- _Work instructions_: In your copy, leave out the pictures and repeat the entries below exactly.

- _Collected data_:
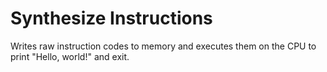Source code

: # Synthesize Instructions

Writes raw instruction codes to memory and executes them on the CPU to print "Hello, world!" and exit. 
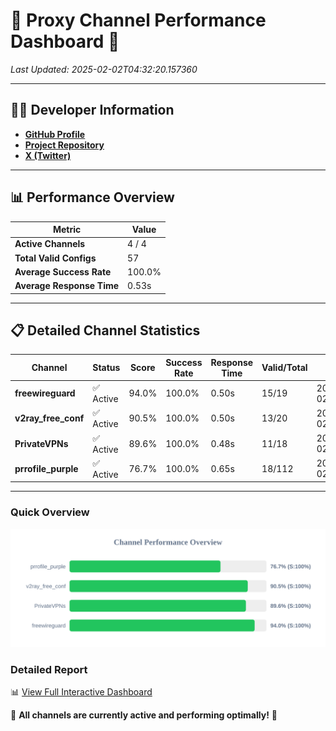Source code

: # 🌟 Proxy Channel Performance Dashboard 🌟

_Last Updated: 2025-02-02T04:32:20.157360_

---

## 👩‍💻 Developer Information

- **[GitHub Profile](https://github.com/4n0nymou3)**  
- **[Project Repository](https://github.com/4n0nymou3/multi-proxy-config-fetcher)**  
- **[X (Twitter)](https://x.com/4n0nymou3)**  

---

## 📊 Performance Overview

| Metric                | Value       |
|-----------------------|-------------|
| **Active Channels**   | 4 / 4       |
| **Total Valid Configs** | 57          |
| **Average Success Rate** | 100.0%      |
| **Average Response Time** | 0.53s       |

---

## 📋 Detailed Channel Statistics

| Channel          | Status     | Score  | Success Rate | Response Time | Valid/Total | Last Success               |
|------------------|------------|--------|--------------|---------------|-------------|----------------------------|
| **freewireguard**  | ✅ Active  | 94.0%  | 100.0% | 0.50s         | 15/19       | 2025-02-02T04:32:20.155639 |
| **v2ray_free_conf**  | ✅ Active  | 90.5%  | 100.0% | 0.50s         | 13/20       | 2025-02-02T04:32:19.113071 |
| **PrivateVPNs**  | ✅ Active  | 89.6%  | 100.0% | 0.48s         | 11/18       | 2025-02-02T04:32:19.629903 |
| **prrofile_purple**  | ✅ Active  | 76.7%  | 100.0% | 0.65s         | 18/112       | 2025-02-02T04:32:18.547317 |

---

### Quick Overview
<div align="center">
  <a href="https://raw.githubusercontent.com/nullluser/NullRepo/refs/heads/main/assets/channel_stats_chart.svg">
    <img src="https://raw.githubusercontent.com/nullluser/NullRepo/refs/heads/main/assets/channel_stats_chart.svg" alt="Source Performance Statistics" width="800">
  </a>
</div>

### Detailed Report
📊 [View Full Interactive Dashboard](https://htmlpreview.github.io/?https://github.com/nullluser/NullRepo/blob/main/assets/performance_report.html)

🎉 **All channels are currently active and performing optimally!** 🎉
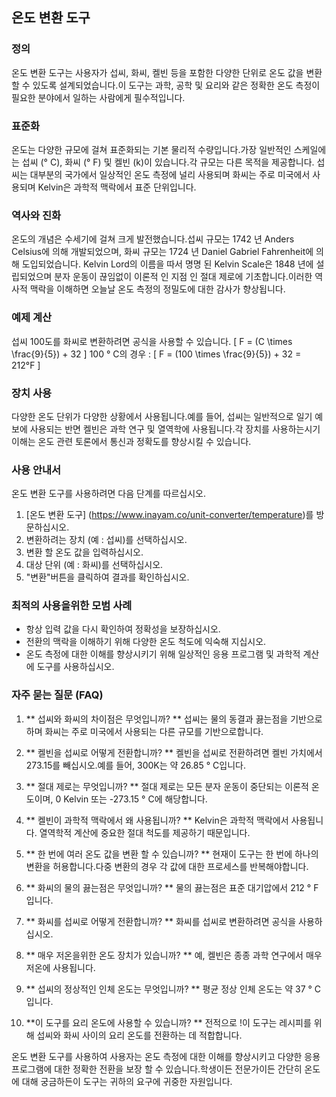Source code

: ## 온도 변환 도구

### 정의
온도 변환 도구는 사용자가 섭씨, 화씨, 켈빈 등을 포함한 다양한 단위로 온도 값을 변환 할 수 있도록 설계되었습니다.이 도구는 과학, 공학 및 요리와 같은 정확한 온도 측정이 필요한 분야에서 일하는 사람에게 필수적입니다.

### 표준화
온도는 다양한 규모에 걸쳐 표준화되는 기본 물리적 수량입니다.가장 일반적인 스케일에는 섭씨 (° C), 화씨 (° F) 및 켈빈 (k)이 있습니다.각 규모는 다른 목적을 제공합니다. 섭씨는 대부분의 국가에서 일상적인 온도 측정에 널리 사용되며 화씨는 주로 미국에서 사용되며 Kelvin은 과학적 맥락에서 표준 단위입니다.

### 역사와 진화
온도의 개념은 수세기에 걸쳐 크게 발전했습니다.섭씨 규모는 1742 년 Anders Celsius에 의해 개발되었으며, 화씨 규모는 1724 년 Daniel Gabriel Fahrenheit에 의해 도입되었습니다. Kelvin Lord의 이름을 따서 명명 된 Kelvin Scale은 1848 년에 설립되었으며 분자 운동이 끊임없이 이론적 인 지점 인 절대 제로에 기초합니다.이러한 역사적 맥락을 이해하면 오늘날 온도 측정의 정밀도에 대한 감사가 향상됩니다.

### 예제 계산
섭씨 100도를 화씨로 변환하려면 공식을 사용할 수 있습니다.
\[ F = (C \times \frac{9}{5}) + 32 \]
100 ° C의 경우 :
\[ F = (100 \times \frac{9}{5}) + 32 = 212°F \]

### 장치 사용
다양한 온도 단위가 다양한 상황에서 사용됩니다.예를 들어, 섭씨는 일반적으로 일기 예보에 사용되는 반면 켈빈은 과학 연구 및 열역학에 사용됩니다.각 장치를 사용하는시기 이해는 온도 관련 토론에서 통신과 정확도를 향상시킬 수 있습니다.

### 사용 안내서
온도 변환 도구를 사용하려면 다음 단계를 따르십시오.
1. [온도 변환 도구] (https://www.inayam.co/unit-converter/temperature)를 방문하십시오.
2. 변환하려는 장치 (예 : 섭씨)를 선택하십시오.
3. 변환 할 온도 값을 입력하십시오.
4. 대상 단위 (예 : 화씨)를 선택하십시오.
5. "변환"버튼을 클릭하여 결과를 확인하십시오.

### 최적의 사용을위한 모범 사례
- 항상 입력 값을 다시 확인하여 정확성을 보장하십시오.
- 전환의 맥락을 이해하기 위해 다양한 온도 척도에 익숙해 지십시오.
- 온도 측정에 대한 이해를 향상시키기 위해 일상적인 응용 프로그램 및 과학적 계산에 도구를 사용하십시오.

### 자주 묻는 질문 (FAQ)

1. ** 섭씨와 화씨의 차이점은 무엇입니까? **
섭씨는 물의 동결과 끓는점을 기반으로하며 화씨는 주로 미국에서 사용되는 다른 규모를 기반으로합니다.

2. ** 켈빈을 섭씨로 어떻게 전환합니까? **
켈빈을 섭씨로 전환하려면 켈빈 가치에서 273.15를 빼십시오.예를 들어, 300K는 약 26.85 ° C입니다.

3. ** 절대 제로는 무엇입니까? **
절대 제로는 모든 분자 운동이 중단되는 이론적 온도이며, 0 Kelvin 또는 -273.15 ° C에 해당합니다.

4. ** 켈빈이 과학적 맥락에서 왜 사용됩니까? **
Kelvin은 과학적 맥락에서 사용됩니다. 열역학적 계산에 중요한 절대 척도를 제공하기 때문입니다.

5. ** 한 번에 여러 온도 값을 변환 할 수 있습니까? **
현재이 도구는 한 번에 하나의 변환을 허용합니다.다중 변환의 경우 각 값에 대한 프로세스를 반복해야합니다.

6. ** 화씨의 물의 끓는점은 무엇입니까? **
물의 끓는점은 표준 대기압에서 212 ° F입니다.

7. ** 화씨를 섭씨로 어떻게 전환합니까? **
화씨를 섭씨로 변환하려면 공식을 사용하십시오.

8. ** 매우 저온을위한 온도 장치가 있습니까? **
예, 켈빈은 종종 과학 연구에서 매우 저온에 사용됩니다.

9. ** 섭씨의 정상적인 인체 온도는 무엇입니까? **
평균 정상 인체 온도는 약 37 ° C입니다.

10. **이 도구를 요리 온도에 사용할 수 있습니까? **
전적으로 !이 도구는 레시피를 위해 섭씨와 화씨 사이의 요리 온도를 전환하는 데 적합합니다.

온도 변환 도구를 사용하여 사용자는 온도 측정에 대한 이해를 향상시키고 다양한 응용 프로그램에 대한 정확한 전환을 보장 할 수 있습니다.학생이든 전문가이든 간단히 온도에 대해 궁금하든이 도구는 귀하의 요구에 귀중한 자원입니다.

- _Exercise result_:
Source code

: # Synthesize Instructions

Writes raw instruction codes to memory and executes them on the CPU to print "Hello, world!" and exit. 
Source code

: # 🌟 Proxy Channel Performance Dashboard 🌟

_Last Updated: 2025-02-02T04:32:20.157360_

---

## 👩‍💻 Developer Information

- **[GitHub Profile](https://github.com/4n0nymou3)**  
- **[Project Repository](https://github.com/4n0nymou3/multi-proxy-config-fetcher)**  
- **[X (Twitter)](https://x.com/4n0nymou3)**  

---

## 📊 Performance Overview

| Metric                | Value       |
|-----------------------|-------------|
| **Active Channels**   | 4 / 4       |
| **Total Valid Configs** | 57          |
| **Average Success Rate** | 100.0%      |
| **Average Response Time** | 0.53s       |

---

## 📋 Detailed Channel Statistics

| Channel          | Status     | Score  | Success Rate | Response Time | Valid/Total | Last Success               |
|------------------|------------|--------|--------------|---------------|-------------|----------------------------|
| **freewireguard**  | ✅ Active  | 94.0%  | 100.0% | 0.50s         | 15/19       | 2025-02-02T04:32:20.155639 |
| **v2ray_free_conf**  | ✅ Active  | 90.5%  | 100.0% | 0.50s         | 13/20       | 2025-02-02T04:32:19.113071 |
| **PrivateVPNs**  | ✅ Active  | 89.6%  | 100.0% | 0.48s         | 11/18       | 2025-02-02T04:32:19.629903 |
| **prrofile_purple**  | ✅ Active  | 76.7%  | 100.0% | 0.65s         | 18/112       | 2025-02-02T04:32:18.547317 |

---

### Quick Overview
<div align="center">
  <a href="https://raw.githubusercontent.com/nullluser/NullRepo/refs/heads/main/assets/channel_stats_chart.svg">
    <img src="https://raw.githubusercontent.com/nullluser/NullRepo/refs/heads/main/assets/channel_stats_chart.svg" alt="Source Performance Statistics" width="800">
  </a>
</div>

### Detailed Report
📊 [View Full Interactive Dashboard](https://htmlpreview.github.io/?https://github.com/nullluser/NullRepo/blob/main/assets/performance_report.html)

🎉 **All channels are currently active and performing optimally!** 🎉
Source code

: ## 온도 변환 도구

### 정의
온도 변환 도구는 사용자가 섭씨, 화씨, 켈빈 등을 포함한 다양한 단위로 온도 값을 변환 할 수 있도록 설계되었습니다.이 도구는 과학, 공학 및 요리와 같은 정확한 온도 측정이 필요한 분야에서 일하는 사람에게 필수적입니다.

### 표준화
온도는 다양한 규모에 걸쳐 표준화되는 기본 물리적 수량입니다.가장 일반적인 스케일에는 섭씨 (° C), 화씨 (° F) 및 켈빈 (k)이 있습니다.각 규모는 다른 목적을 제공합니다. 섭씨는 대부분의 국가에서 일상적인 온도 측정에 널리 사용되며 화씨는 주로 미국에서 사용되며 Kelvin은 과학적 맥락에서 표준 단위입니다.

### 역사와 진화
온도의 개념은 수세기에 걸쳐 크게 발전했습니다.섭씨 규모는 1742 년 Anders Celsius에 의해 개발되었으며, 화씨 규모는 1724 년 Daniel Gabriel Fahrenheit에 의해 도입되었습니다. Kelvin Lord의 이름을 따서 명명 된 Kelvin Scale은 1848 년에 설립되었으며 분자 운동이 끊임없이 이론적 인 지점 인 절대 제로에 기초합니다.이러한 역사적 맥락을 이해하면 오늘날 온도 측정의 정밀도에 대한 감사가 향상됩니다.

### 예제 계산
섭씨 100도를 화씨로 변환하려면 공식을 사용할 수 있습니다.
\[ F = (C \times \frac{9}{5}) + 32 \]
100 ° C의 경우 :
\[ F = (100 \times \frac{9}{5}) + 32 = 212°F \]

### 장치 사용
다양한 온도 단위가 다양한 상황에서 사용됩니다.예를 들어, 섭씨는 일반적으로 일기 예보에 사용되는 반면 켈빈은 과학 연구 및 열역학에 사용됩니다.각 장치를 사용하는시기 이해는 온도 관련 토론에서 통신과 정확도를 향상시킬 수 있습니다.

### 사용 안내서
온도 변환 도구를 사용하려면 다음 단계를 따르십시오.
1. [온도 변환 도구] (https://www.inayam.co/unit-converter/temperature)를 방문하십시오.
2. 변환하려는 장치 (예 : 섭씨)를 선택하십시오.
3. 변환 할 온도 값을 입력하십시오.
4. 대상 단위 (예 : 화씨)를 선택하십시오.
5. "변환"버튼을 클릭하여 결과를 확인하십시오.

### 최적의 사용을위한 모범 사례
- 항상 입력 값을 다시 확인하여 정확성을 보장하십시오.
- 전환의 맥락을 이해하기 위해 다양한 온도 척도에 익숙해 지십시오.
- 온도 측정에 대한 이해를 향상시키기 위해 일상적인 응용 프로그램 및 과학적 계산에 도구를 사용하십시오.

### 자주 묻는 질문 (FAQ)

1. ** 섭씨와 화씨의 차이점은 무엇입니까? **
섭씨는 물의 동결과 끓는점을 기반으로하며 화씨는 주로 미국에서 사용되는 다른 규모를 기반으로합니다.

2. ** 켈빈을 섭씨로 어떻게 전환합니까? **
켈빈을 섭씨로 전환하려면 켈빈 가치에서 273.15를 빼십시오.예를 들어, 300K는 약 26.85 ° C입니다.

3. ** 절대 제로는 무엇입니까? **
절대 제로는 모든 분자 운동이 중단되는 이론적 온도이며, 0 Kelvin 또는 -273.15 ° C에 해당합니다.

4. ** 켈빈이 과학적 맥락에서 왜 사용됩니까? **
Kelvin은 과학적 맥락에서 사용됩니다. 열역학적 계산에 중요한 절대 척도를 제공하기 때문입니다.

5. ** 한 번에 여러 온도 값을 변환 할 수 있습니까? **
현재이 도구는 한 번에 하나의 변환을 허용합니다.다중 변환의 경우 각 값에 대한 프로세스를 반복해야합니다.

6. ** 화씨의 물의 끓는점은 무엇입니까? **
물의 끓는점은 표준 대기압에서 212 ° F입니다.

7. ** 화씨를 섭씨로 어떻게 전환합니까? **
화씨를 섭씨로 변환하려면 공식을 사용하십시오.

8. ** 매우 저온을위한 온도 장치가 있습니까? **
예, 켈빈은 종종 과학 연구에서 매우 저온에 사용됩니다.

9. ** 섭씨의 정상적인 인체 온도는 무엇입니까? **
평균 정상 인체 온도는 약 37 ° C입니다.

10. **이 도구를 요리 온도에 사용할 수 있습니까? **
전적으로 !이 도구는 레시피를 위해 섭씨와 화씨 사이의 요리 온도를 전환하는 데 적합합니다.

온도 변환 도구를 사용하여 사용자는 온도 측정에 대한 이해를 향상시키고 다양한 응용 프로그램에 대한 정확한 전환을 보장 할 수 있습니다.학생이든 전문가이든 간단히 온도에 대해 궁금하든이 도구는 귀하의 요구에 귀중한 자원입니다.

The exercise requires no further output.